Saved entries:
== Segment start ==

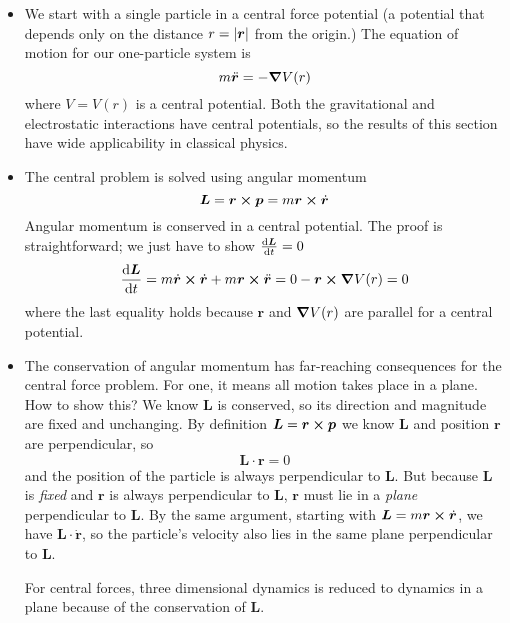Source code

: \documentclass[11pt, a4paper]{article}
\newcommand{\bdot}[1]{\dot{\bm{#1}}} %
\newcommand{\bddot}[1]{\ddot{\bm{#1}}} %
\begin{document}
\begin{itemize}
	\item We start with a single particle in a central force potential (a potential that depends only on the distance $ r = \abs{\bm{r}} $ from the origin.) The equation of motion for our one-particle system is
	\begin{equation*}
		m \ddot{\bm{r}} = - \grad V(r)
	\end{equation*}
	where $ V = V(r) $ is a central potential. Both the gravitational and electrostatic interactions have central potentials, so the results of this section have wide applicability in classical physics.
	
	\item The central problem is solved using angular momentum
	\begin{equation*}
		\bm{L} = \bm{r} \cross \bm{p} = m \bm{r} \cross \bdot{r}
	\end{equation*}
	Angular momentum is conserved in a central potential. The proof is straightforward; we just have to show $ \dv{\bm{L}}{t} = 0 $
	\begin{equation*}
		\dv{\bm{L}}{t} = m \bdot{r} \cross \bdot{r} + m \bm{r} \cross \bddot{r} = 0 - \bm{r} \cross \grad{V}(r) = 0
	\end{equation*}
	where the last equality holds because $ \bm{r} $ and $ \grad{V}(r) $ are parallel for a central potential.
	
	\item The conservation of angular momentum has far-reaching consequences for the central force problem. For one, it means all motion takes place in a plane. How to show this? We know $ \bm{L} $ is conserved, so its direction and magnitude are fixed and unchanging. By definition $ \bm{L} = \bm{r} \cross \bm{p}$ we know $ \bm{L} $ and position $ \bm{r} $ are perpendicular, so 
	\begin{equation*}
		\bm{L} \cdot \bm{r} = 0
	\end{equation*}
	and the position of the particle is always perpendicular to $ \bm{L} $. But because $ \bm{L} $ is \textit{fixed} and $ \bm{r} $ is always perpendicular to $ \bm{L} $, $ \bm{r} $ must lie in a \textit{plane} perpendicular to $ \bm{L} $.	By the same argument, starting with $ \bm{L} = m \bm{r} \cross \bdot{r} $, we have $ \bm{L} \cdot \bdot{r} $, so the particle's velocity also lies in the same plane perpendicular to $ \bm{L} $.
	
	For central forces, three dimensional dynamics is reduced to dynamics in a plane because of the conservation of $ \bm{L} $.
	
\end{itemize}
\end{document}
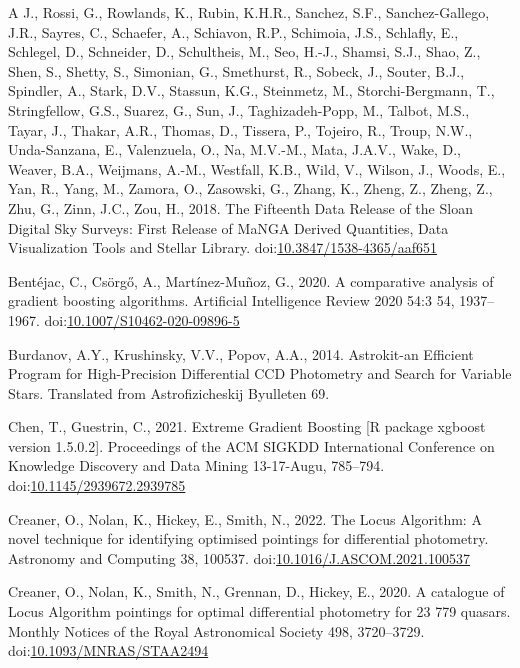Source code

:\documentclass[]{elsarticle} %
\newlength{\cslhangindent}
\newlength{\cslentryspacingunit} %
\newenvironment{CSLReferences}[2] %
 {%
  \setlength{\parindent}{0pt}
  \ifodd #1
  \let\oldpar\par
  \def\par{\hangindent=\cslhangindent\oldpar}
  \fi
  \setlength{\parskip}{#2\cslentryspacingunit}
 }%
 {}
\begin{document}
\begin{CSLReferences}{1}{0}
A.J., Rossi, G., Rowlands, K., Rubin, K.H.R., Sanchez, S.F.,
Sanchez-Gallego, J.R., Sayres, C., Schaefer, A., Schiavon, R.P.,
Schimoia, J.S., Schlafly, E., Schlegel, D., Schneider, D., Schultheis,
M., Seo, H.-J., Shamsi, S.J., Shao, Z., Shen, S., Shetty, S., Simonian,
G., Smethurst, R., Sobeck, J., Souter, B.J., Spindler, A., Stark, D.V.,
Stassun, K.G., Steinmetz, M., Storchi-Bergmann, T., Stringfellow, G.S.,
Suarez, G., Sun, J., Taghizadeh-Popp, M., Talbot, M.S., Tayar, J.,
Thakar, A.R., Thomas, D., Tissera, P., Tojeiro, R., Troup, N.W.,
Unda-Sanzana, E., Valenzuela, O., Na, M.V.-M., Mata, J.A.V., Wake, D.,
Weaver, B.A., Weijmans, A.-M., Westfall, K.B., Wild, V., Wilson, J.,
Woods, E., Yan, R., Yang, M., Zamora, O., Zasowski, G., Zhang, K.,
Zheng, Z., Zheng, Z., Zhu, G., Zinn, J.C., Zou, H., 2018. {The Fifteenth
Data Release of the Sloan Digital Sky Surveys: First Release of MaNGA
Derived Quantities, Data Visualization Tools and Stellar Library}.
doi:\href{https://doi.org/10.3847/1538-4365/aaf651}{10.3847/1538-4365/aaf651}

\leavevmode{}%
Bentéjac, C., Csörgő, A., Martínez-Muñoz, G., 2020. {A comparative
analysis of gradient boosting algorithms}. Artificial Intelligence
Review 2020 54:3 54, 1937--1967.
doi:\href{https://doi.org/10.1007/S10462-020-09896-5}{10.1007/S10462-020-09896-5}

\leavevmode{}%
Burdanov, A.Y., Krushinsky, V.V., Popov, A.A., 2014. {Astrokit-an
Efficient Program for High-Precision Differential CCD Photometry and
Search for Variable Stars}. Translated from Astrofizicheskij Byulleten
69.

\leavevmode{}%
Chen, T., Guestrin, C., 2021. {Extreme Gradient Boosting {[}R package
xgboost version 1.5.0.2{]}}. Proceedings of the ACM SIGKDD International
Conference on Knowledge Discovery and Data Mining 13-17-Augu, 785--794.
doi:\href{https://doi.org/10.1145/2939672.2939785}{10.1145/2939672.2939785}

\leavevmode{}%
Creaner, O., Nolan, K., Hickey, E., Smith, N., 2022. {The Locus
Algorithm: A novel technique for identifying optimised pointings for
differential photometry}. Astronomy and Computing 38, 100537.
doi:\href{https://doi.org/10.1016/J.ASCOM.2021.100537}{10.1016/J.ASCOM.2021.100537}

\leavevmode{}%
Creaner, O., Nolan, K., Smith, N., Grennan, D., Hickey, E., 2020. {A
catalogue of Locus Algorithm pointings for optimal differential
photometry for 23 779 quasars}. Monthly Notices of the Royal
Astronomical Society 498, 3720--3729.
doi:\href{https://doi.org/10.1093/MNRAS/STAA2494}{10.1093/MNRAS/STAA2494}


\end{CSLReferences}
\end{document}
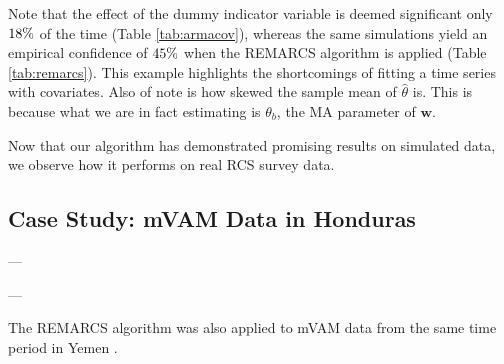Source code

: 

Note that the effect of the dummy indicator variable is deemed significant only
 $\covconf\%$ of the time (Table \ref{tab:armacov}), whereas the same simulations yield an empirical confidence of $\covconfremarcs\%$ when the REMARCS algorithm is applied (Table \ref{tab:remarcs}). This example highlights the shortcomings of fitting a time series with covariates.
  Also of note is how skewed the sample mean of $\hat{\theta}$ is. This is because what we are in fact estimating is 
  $\theta_b$, the MA parameter of $\mathbf{w}$.












Now that our algorithm has demonstrated promising results on simulated data, we observe how it performs on real RCS survey data.

\subsection{Case Study: mVAM Data in Honduras}

---

---


The REMARCS algorithm was also applied to mVAM data from the same time period in Yemen \cite{Argentino2026review}. 


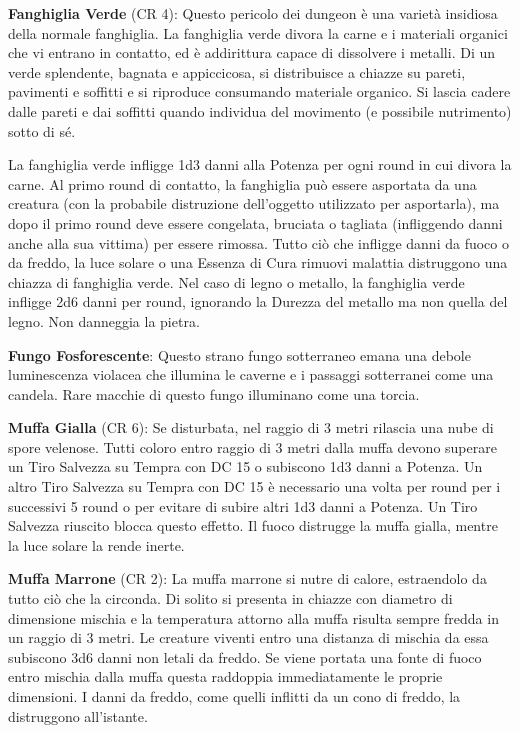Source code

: \documentclass[a4paper,11pt,twoside,openany]{book}
\begin{document}
{\textbf{Fanghiglia Verde} (CR 4): Questo pericolo dei dungeon è una varietà insidiosa della normale fanghiglia. La fanghiglia verde divora la carne e i materiali organici che vi entrano in contatto, ed è addirittura capace di dissolvere i metalli. Di un verde splendente, bagnata e appiccicosa, si distribuisce a chiazze su pareti, pavimenti e soffitti e si riproduce consumando materiale organico. Si lascia cadere dalle pareti e dai soffitti quando individua del movimento (e possibile nutrimento) sotto di sé.

La fanghiglia verde infligge 1d3 danni alla Potenza per ogni round in cui divora la carne. Al primo round di contatto, la fanghiglia può essere asportata da una creatura (con la probabile distruzione dell'oggetto utilizzato per asportarla), ma dopo il primo round deve essere congelata, bruciata o tagliata (infliggendo danni anche alla sua vittima) per essere rimossa. Tutto ciò che infligge danni da fuoco o da freddo, la luce solare o una Essenza di Cura rimuovi malattia distruggono una chiazza di fanghiglia verde. Nel caso di legno o metallo, la fanghiglia verde infligge 2d6 danni per round, ignorando la Durezza del metallo ma non quella del legno. Non danneggia la pietra.

\textbf{Fungo Fosforescente}: Questo strano fungo sotterraneo emana una debole luminescenza violacea che illumina le caverne e i passaggi sotterranei come una candela. Rare macchie di questo fungo illuminano come una torcia.

\textbf{Muffa Gialla} (CR 6): Se disturbata, nel raggio di 3 metri rilascia una nube di spore velenose. Tutti coloro entro raggio di 3 metri dalla muffa devono superare un Tiro Salvezza su Tempra con DC 15 o subiscono 1d3 danni a Potenza. Un altro Tiro Salvezza su Tempra con DC 15 è necessario una volta per round per i successivi 5 round o per evitare di subire altri 1d3 danni a Potenza. Un Tiro Salvezza riuscito blocca questo effetto. Il fuoco distrugge la muffa gialla, mentre la luce solare la rende inerte.

\textbf{Muffa Marrone} (CR 2): La muffa marrone si nutre di calore, estraendolo da tutto ciò che la circonda. Di solito si presenta in chiazze con diametro di dimensione mischia e la temperatura attorno alla muffa risulta sempre fredda in un raggio di 3 metri. Le creature viventi entro una distanza di mischia da essa subiscono 3d6 danni non letali da freddo. Se viene portata una fonte di fuoco entro mischia dalla muffa questa raddoppia immediatamente le proprie dimensioni. I danni da freddo, come quelli inflitti da un cono di freddo, la distruggono all'istante.

}
\end{document}
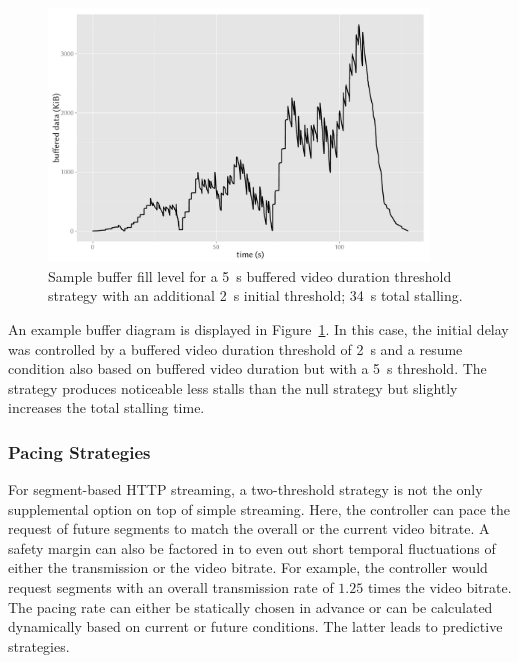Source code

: \begin{figure}[htb]
	\centering
	\includegraphics[width=0.9\textwidth]{images/R-bufferlevel-flash.pdf}
	\caption{Sample buffer fill level for a \SI{5}{\second} buffered video duration threshold strategy with an additional \SI{2}{\second} initial threshold; \SI{34}{\second} total stalling.}
\label{c3:fig:bufferlevel-flash}
\end{figure}

An example buffer diagram is displayed in Figure~\ref{c3:fig:bufferlevel-flash}. In this case, the initial delay was controlled by a buffered video duration threshold of \SI{2}{\second} and a resume condition also based on buffered video duration but with a \SI{5}{\second} threshold. The strategy produces noticeable less stalls than the null strategy but slightly increases the total stalling time.


\subsubsection{Pacing Strategies}

For segment-based \gls{HTTP} streaming, a two-threshold strategy is not the only supplemental option on top of simple streaming. Here, the controller can pace the request of future segments to match the overall or the current video bitrate. A safety margin can also be factored in to even out short temporal fluctuations of either the transmission or the video bitrate. For example, the controller would request segments with an overall transmission rate of $1.25$ times the video bitrate. The pacing rate can either be statically chosen in advance or can be calculated dynamically based on current or future conditions. The latter leads to predictive strategies.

== Segment end ==

What you need to do: Output only the lines above from the one containing "For central forces, three" to the one containing "analysis of gradient", both included, exactly as written and with no pictures.

Solved problem:
	For central forces, three dimensional dynamics is reduced to dynamics in a plane because of the conservation of $ \bm{L} $.
	
\end{itemize}
\end{document}
Source code

:\documentclass[]{elsarticle} %
\newlength{\cslhangindent}
\newlength{\cslentryspacingunit} %
\newenvironment{CSLReferences}[2] %
 {%
  \setlength{\parindent}{0pt}
  \ifodd #1
  \let\oldpar\par
  \def\par{\hangindent=\cslhangindent\oldpar}
  \fi
  \setlength{\parskip}{#2\cslentryspacingunit}
 }%
 {}
\begin{document}
\begin{CSLReferences}{1}{0}
A.J., Rossi, G., Rowlands, K., Rubin, K.H.R., Sanchez, S.F.,
Sanchez-Gallego, J.R., Sayres, C., Schaefer, A., Schiavon, R.P.,
Schimoia, J.S., Schlafly, E., Schlegel, D., Schneider, D., Schultheis,
M., Seo, H.-J., Shamsi, S.J., Shao, Z., Shen, S., Shetty, S., Simonian,
G., Smethurst, R., Sobeck, J., Souter, B.J., Spindler, A., Stark, D.V.,
Stassun, K.G., Steinmetz, M., Storchi-Bergmann, T., Stringfellow, G.S.,
Suarez, G., Sun, J., Taghizadeh-Popp, M., Talbot, M.S., Tayar, J.,
Thakar, A.R., Thomas, D., Tissera, P., Tojeiro, R., Troup, N.W.,
Unda-Sanzana, E., Valenzuela, O., Na, M.V.-M., Mata, J.A.V., Wake, D.,
Weaver, B.A., Weijmans, A.-M., Westfall, K.B., Wild, V., Wilson, J.,
Woods, E., Yan, R., Yang, M., Zamora, O., Zasowski, G., Zhang, K.,
Zheng, Z., Zheng, Z., Zhu, G., Zinn, J.C., Zou, H., 2018. {The Fifteenth
Data Release of the Sloan Digital Sky Surveys: First Release of MaNGA
Derived Quantities, Data Visualization Tools and Stellar Library}.
doi:\href{https://doi.org/10.3847/1538-4365/aaf651}{10.3847/1538-4365/aaf651}

\leavevmode{}%
Bentéjac, C., Csörgő, A., Martínez-Muñoz, G., 2020. {A comparative
analysis of gradient boosting algorithms}. Artificial Intelligence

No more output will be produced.